=== Begin Enclosure ===

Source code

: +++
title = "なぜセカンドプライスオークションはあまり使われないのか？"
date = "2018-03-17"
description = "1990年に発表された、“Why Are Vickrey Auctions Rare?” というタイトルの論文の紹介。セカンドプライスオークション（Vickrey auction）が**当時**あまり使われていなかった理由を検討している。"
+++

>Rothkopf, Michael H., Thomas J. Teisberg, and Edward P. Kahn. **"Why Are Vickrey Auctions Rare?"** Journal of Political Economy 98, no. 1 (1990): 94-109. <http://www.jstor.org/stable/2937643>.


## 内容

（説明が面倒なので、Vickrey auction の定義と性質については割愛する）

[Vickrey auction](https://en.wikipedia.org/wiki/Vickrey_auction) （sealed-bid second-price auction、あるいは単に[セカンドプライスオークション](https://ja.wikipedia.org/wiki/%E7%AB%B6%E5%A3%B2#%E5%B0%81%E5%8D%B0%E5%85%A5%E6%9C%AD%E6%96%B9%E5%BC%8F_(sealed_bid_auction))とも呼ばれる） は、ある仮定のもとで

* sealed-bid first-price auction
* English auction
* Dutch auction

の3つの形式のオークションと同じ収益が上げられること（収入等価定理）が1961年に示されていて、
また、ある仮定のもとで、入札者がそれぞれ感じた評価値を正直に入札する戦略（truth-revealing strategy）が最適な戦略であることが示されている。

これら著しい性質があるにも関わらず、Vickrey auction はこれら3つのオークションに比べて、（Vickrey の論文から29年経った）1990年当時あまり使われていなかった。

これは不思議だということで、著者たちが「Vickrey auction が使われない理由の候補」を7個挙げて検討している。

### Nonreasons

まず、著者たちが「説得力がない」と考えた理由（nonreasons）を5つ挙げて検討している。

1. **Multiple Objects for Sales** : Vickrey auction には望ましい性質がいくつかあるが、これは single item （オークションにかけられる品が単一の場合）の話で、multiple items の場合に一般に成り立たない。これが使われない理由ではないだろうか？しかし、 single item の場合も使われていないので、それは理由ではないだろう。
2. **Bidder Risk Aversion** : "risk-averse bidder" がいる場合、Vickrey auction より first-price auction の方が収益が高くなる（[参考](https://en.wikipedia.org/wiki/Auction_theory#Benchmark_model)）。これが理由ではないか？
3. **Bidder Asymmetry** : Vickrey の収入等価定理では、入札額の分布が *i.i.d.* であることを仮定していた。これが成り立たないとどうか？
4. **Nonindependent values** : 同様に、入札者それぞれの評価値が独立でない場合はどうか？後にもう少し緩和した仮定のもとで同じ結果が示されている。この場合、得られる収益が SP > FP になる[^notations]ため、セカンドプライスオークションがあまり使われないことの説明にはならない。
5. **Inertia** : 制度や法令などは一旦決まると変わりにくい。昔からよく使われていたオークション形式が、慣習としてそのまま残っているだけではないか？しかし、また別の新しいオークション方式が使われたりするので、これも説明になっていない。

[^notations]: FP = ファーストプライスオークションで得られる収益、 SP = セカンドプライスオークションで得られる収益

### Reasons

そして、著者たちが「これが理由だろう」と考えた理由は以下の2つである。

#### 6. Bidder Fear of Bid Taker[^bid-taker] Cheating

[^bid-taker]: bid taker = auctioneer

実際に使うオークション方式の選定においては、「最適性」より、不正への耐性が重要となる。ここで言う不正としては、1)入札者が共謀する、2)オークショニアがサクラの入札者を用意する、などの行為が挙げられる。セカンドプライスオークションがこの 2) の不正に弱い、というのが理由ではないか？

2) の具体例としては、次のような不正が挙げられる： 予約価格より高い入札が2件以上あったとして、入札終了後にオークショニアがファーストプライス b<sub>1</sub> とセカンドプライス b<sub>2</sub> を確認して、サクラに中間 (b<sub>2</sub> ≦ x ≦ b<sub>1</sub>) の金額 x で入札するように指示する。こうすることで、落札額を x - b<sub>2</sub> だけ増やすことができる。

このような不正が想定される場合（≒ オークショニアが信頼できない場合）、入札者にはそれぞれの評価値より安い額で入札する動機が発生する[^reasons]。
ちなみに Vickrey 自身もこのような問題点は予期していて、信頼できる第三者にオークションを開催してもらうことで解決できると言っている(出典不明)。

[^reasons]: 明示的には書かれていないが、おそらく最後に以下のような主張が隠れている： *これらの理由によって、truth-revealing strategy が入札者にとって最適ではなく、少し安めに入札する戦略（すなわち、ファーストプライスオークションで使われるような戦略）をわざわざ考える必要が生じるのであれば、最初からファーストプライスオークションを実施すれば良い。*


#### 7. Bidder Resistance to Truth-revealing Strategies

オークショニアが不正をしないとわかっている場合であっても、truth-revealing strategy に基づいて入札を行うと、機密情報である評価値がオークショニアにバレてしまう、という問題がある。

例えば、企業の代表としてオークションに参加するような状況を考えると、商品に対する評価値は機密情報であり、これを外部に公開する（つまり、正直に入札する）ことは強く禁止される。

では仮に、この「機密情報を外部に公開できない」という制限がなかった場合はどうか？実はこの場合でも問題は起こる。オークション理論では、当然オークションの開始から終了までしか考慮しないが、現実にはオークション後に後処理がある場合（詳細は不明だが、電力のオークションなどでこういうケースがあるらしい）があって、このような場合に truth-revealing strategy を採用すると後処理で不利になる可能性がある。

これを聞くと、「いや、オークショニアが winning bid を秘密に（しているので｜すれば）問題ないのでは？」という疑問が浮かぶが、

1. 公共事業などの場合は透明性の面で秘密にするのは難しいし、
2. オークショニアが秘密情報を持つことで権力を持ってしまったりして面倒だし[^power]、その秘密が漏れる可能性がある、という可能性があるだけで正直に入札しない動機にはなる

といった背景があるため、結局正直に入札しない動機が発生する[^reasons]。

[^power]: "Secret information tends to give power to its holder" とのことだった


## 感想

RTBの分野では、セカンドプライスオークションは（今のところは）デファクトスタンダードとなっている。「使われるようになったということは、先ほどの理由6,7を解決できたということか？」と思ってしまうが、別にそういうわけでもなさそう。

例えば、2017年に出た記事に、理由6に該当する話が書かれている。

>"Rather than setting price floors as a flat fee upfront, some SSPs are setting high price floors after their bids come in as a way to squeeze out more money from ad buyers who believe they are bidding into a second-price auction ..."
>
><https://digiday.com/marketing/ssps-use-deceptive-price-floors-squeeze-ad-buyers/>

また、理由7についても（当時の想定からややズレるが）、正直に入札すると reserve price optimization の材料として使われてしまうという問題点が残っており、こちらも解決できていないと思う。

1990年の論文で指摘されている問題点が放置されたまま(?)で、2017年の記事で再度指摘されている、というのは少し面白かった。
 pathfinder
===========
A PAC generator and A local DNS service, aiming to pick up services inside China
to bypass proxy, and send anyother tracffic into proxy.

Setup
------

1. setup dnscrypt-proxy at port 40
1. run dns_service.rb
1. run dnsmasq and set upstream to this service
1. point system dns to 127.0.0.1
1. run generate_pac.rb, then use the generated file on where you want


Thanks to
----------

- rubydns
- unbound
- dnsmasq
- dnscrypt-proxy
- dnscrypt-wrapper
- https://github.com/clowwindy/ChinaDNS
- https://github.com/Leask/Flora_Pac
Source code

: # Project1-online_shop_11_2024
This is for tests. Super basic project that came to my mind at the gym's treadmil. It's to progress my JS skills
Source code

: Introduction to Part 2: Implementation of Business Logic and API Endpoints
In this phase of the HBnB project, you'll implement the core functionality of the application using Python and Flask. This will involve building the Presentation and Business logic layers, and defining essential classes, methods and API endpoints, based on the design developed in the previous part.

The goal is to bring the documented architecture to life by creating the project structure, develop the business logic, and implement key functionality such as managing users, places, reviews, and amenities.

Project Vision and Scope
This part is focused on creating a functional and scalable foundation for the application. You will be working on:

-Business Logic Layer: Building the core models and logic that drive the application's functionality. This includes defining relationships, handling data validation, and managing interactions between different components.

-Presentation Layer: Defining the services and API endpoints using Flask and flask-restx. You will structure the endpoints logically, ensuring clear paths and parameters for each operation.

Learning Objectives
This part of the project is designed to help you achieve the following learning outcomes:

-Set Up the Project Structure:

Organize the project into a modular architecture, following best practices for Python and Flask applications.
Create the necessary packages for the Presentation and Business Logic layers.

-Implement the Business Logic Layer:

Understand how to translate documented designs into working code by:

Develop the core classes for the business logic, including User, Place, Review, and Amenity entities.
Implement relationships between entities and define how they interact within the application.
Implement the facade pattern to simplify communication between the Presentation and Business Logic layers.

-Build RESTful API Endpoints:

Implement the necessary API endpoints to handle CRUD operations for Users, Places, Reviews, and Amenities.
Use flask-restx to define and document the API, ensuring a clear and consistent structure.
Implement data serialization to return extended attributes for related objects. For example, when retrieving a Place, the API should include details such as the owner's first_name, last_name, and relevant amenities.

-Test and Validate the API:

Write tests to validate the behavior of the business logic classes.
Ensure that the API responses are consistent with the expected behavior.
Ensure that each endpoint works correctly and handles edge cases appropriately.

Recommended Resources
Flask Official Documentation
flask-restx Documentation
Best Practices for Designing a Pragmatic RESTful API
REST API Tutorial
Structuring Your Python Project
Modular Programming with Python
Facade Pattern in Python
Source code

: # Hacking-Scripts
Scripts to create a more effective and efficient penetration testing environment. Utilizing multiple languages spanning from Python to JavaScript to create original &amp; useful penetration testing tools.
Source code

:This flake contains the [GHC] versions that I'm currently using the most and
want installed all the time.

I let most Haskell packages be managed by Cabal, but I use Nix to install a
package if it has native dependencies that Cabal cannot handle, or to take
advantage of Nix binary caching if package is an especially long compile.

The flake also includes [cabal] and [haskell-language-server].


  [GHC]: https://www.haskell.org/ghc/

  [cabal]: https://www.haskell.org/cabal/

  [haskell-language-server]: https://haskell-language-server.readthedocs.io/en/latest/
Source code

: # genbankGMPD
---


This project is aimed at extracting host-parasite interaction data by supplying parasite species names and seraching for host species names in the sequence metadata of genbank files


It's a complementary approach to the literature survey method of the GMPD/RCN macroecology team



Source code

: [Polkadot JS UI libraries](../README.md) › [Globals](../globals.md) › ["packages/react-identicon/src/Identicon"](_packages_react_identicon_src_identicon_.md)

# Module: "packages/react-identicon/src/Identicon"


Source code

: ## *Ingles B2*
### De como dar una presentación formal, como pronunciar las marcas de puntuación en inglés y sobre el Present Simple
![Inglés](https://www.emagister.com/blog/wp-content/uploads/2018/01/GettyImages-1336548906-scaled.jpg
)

=== End Enclosure ===

> **What is required**
Taking the entries above, restate exactly those lines that fall between the line with "Create the necessary" and the line with "Implement relationships between", keeping both of those lines too.

> **Response**
Create the necessary packages for the Presentation and Business Logic layers.

-Implement the Business Logic Layer:

Understand how to translate documented designs into working code by:

Develop the core classes for the business logic, including User, Place, Review, and Amenity entities.
Implement relationships between entities and define how they interact within the application.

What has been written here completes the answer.